Cold Revenge (Willis/Carter #6)(77)



‘My life has nothing to do with you.’

‘But my life has everything to do with you? You have the power to stop my release. You have the power to extend my sentence. You hold my life in your hands and you come here to ask for my help – well, I want something in return. I want empathy. I want humanity.’ He stretched towards her across the table. ‘I want a little fucking give and take here.’ He sat back and smiled as he held up his hands by way of apology. ‘Excuse my French. For every question I answer about someone, I want something back from you. All the things I read about you just skim the surface, don’t they? The truth is something we never share with anyone, isn’t it, Ebony? Well, you want me to tell you things I’ve never told anyone, you have to trade.’

Willis knew she couldn’t walk away from this interview with nothing. She was confident she could take it so far and no further, and a part of her said, the more you hang on to these things in the past, the more power they have over you.

‘Tell me, in the children’s home,’ Douglas began, ‘did you find yourself dreading the nights? Did people come creeping into your bed and smother you to keep you quiet?’

‘No, my times in the children’s homes were happy. Tell me about Nicola.’ Willis took out a selection of the photos from the farm and pointed to the one of Nicola with her Indian-print skirt on, where she was holding a bottle of beer and standing over the barbecue.

‘Do you remember it being taken?’

‘No, I remember the skirt, what was beneath it, her fat juicy rump that had such a lot of rebound to it.’ His eyes came back to focus on Willis. ‘Who would hate her that much, you mean? My lovely Nicola was not the prettiest of women, nor the smartest, but she could curl her tongue around me in ways that you wouldn’t believe. Her tongue could reach so far into my anus she could tickle my pancreas with it.’ He laughed. ‘When I met her she was looking for someone to learn from.’

‘Is that how you saw yourself, as a teacher?’

‘No, not really, she didn’t need a teacher; she needed a vehicle for her imagination to turn it into reality. She found me, I didn’t find her.’

‘Did you teach her that? To make her fantasies into realities?’

‘Some of them. But Nicola had a secret side to her that she didn’t show, even to me. I am not the monster you think I am. I was only ever the person who put food on the table for a bunch of waifs and strays who were yet to find their way in the world. They came for nurturing. They came to be fed when they’d been rejected elsewhere.’

‘Drugs and sex, pain, isn’t nurturing.’

‘If that’s what they wanted, needed in life to grow, then yes it is.’

‘It was quite a unique set-up at the farm, wasn’t it?’

‘Yes, people came and went, took what they wanted from it, and left.’

‘Not everyone had a good experience. Not everyone came out feeling loved, did they?’

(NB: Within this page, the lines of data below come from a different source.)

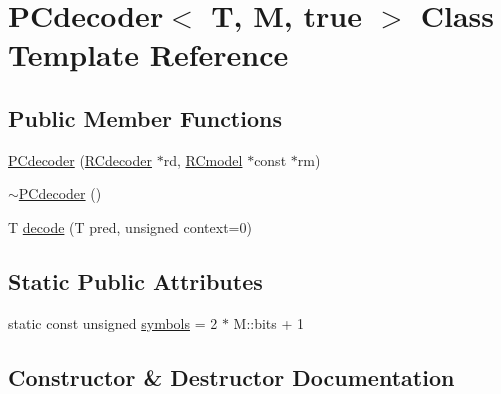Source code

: \hypertarget{class_p_cdecoder_3_01_t_00_01_m_00_01true_01_4}{}\section{P\+Cdecoder$<$ T, M, true $>$ Class Template Reference}
\label{class_p_cdecoder_3_01_t_00_01_m_00_01true_01_4}
\subsection*{Public Member Functions}
\begin{DoxyCompactItemize}
\item 
\hyperlink{class_p_cdecoder_3_01_t_00_01_m_00_01true_01_4_ab44a2d2a99baf42a853559d433b12431}{P\+Cdecoder} (\hyperlink{class_r_cdecoder}{R\+Cdecoder} $\ast$rd, \hyperlink{class_r_cmodel}{R\+Cmodel} $\ast$const $\ast$rm)
\item 
\hyperlink{class_p_cdecoder_3_01_t_00_01_m_00_01true_01_4_aa12908f2f389b74aa8bc25c1c4dcfc77}{$\sim$\+P\+Cdecoder} ()
\item 
T \hyperlink{class_p_cdecoder_3_01_t_00_01_m_00_01true_01_4_ad8bcc64be2dc607c2c5065c89eb65fe4}{decode} (T pred, unsigned context=0)
\end{DoxyCompactItemize}
\subsection*{Static Public Attributes}
\begin{DoxyCompactItemize}
\item 
static const unsigned \hyperlink{class_p_cdecoder_3_01_t_00_01_m_00_01true_01_4_a81e2a7f084f2b56d559ff9f29cffcc87}{symbols} = 2 $\ast$ M\+::bits + 1
\end{DoxyCompactItemize}


\subsection{Constructor \& Destructor Documentation}
\hypertarget{class_p_cdecoder_3_01_t_00_01_m_00_01true_01_4_ab44a2d2a99baf42a853559d433b12431}{}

‘They did at the time. It’s all right them coming back sixteen years later and saying, “I didn’t really enjoy that fifth orgasm, I want to make a complaint!” Now it’s my turn. Who was your best friend when you were in the home?’

‘Micky.’

‘A boy? That doesn’t surprise me, you would have been an awkward-looking child. Even now your eyes are too large for your face, your mouth too wide, not pretty enough for the girls to fuss over. I was beautiful. I was raped every night until I learnt to get in their minds, learnt what made them tick.’

‘Children are abused no matter what their rating on the prettiness scale. It’s a terrible fact and I feel sad that happened to you. I count myself very lucky that the homes I stayed in were good homes and I did not suffer abuse.’

‘No, because all your abuse went on at home, didn’t it? Did your mother farm you out to her boyfriends? Dress you up real pretty and make you perform for them?’

‘Tell me about Nicola’s life at Hawthorn Farm.’

‘Answer me.’

‘My mother was mentally ill and she didn’t understand boundaries.’

‘Ha ha, very well-rehearsed. How many times have you gone through that in your head?’ He mimicked her, ‘She didn’t understand boundaries . . .’

Willis stared at him. He wiped his face and tried not to smirk.

‘I didn’t control the people who lived in or worked at Hawthorn Farm; in many ways I was just as lost as them.’

‘You were much older than them, more than ten years older. Some of them were teenagers. How can someone end up somewhere like Hawthorn Farm, when they’re just a teenager? I believe you and Nicola did your best to draw them in.’

‘Of course we did! It was one big party. It was great fun.’ He sighed and sat smiling for a few seconds, then he leaned towards Willis, across the table, his forearms resting, his eyes sparkling. ‘It was all Nicola. She was the instigator of everything.’

‘The rape of Rachel McKinney?’

‘She knew about it.’

‘Who else was involved?’

‘I am not telling you any more.’

‘Why, because the other people involved are still living? The rest of your disciples?’

‘No comment.’

‘You were quite a team, weren’t you, you and your disciples?’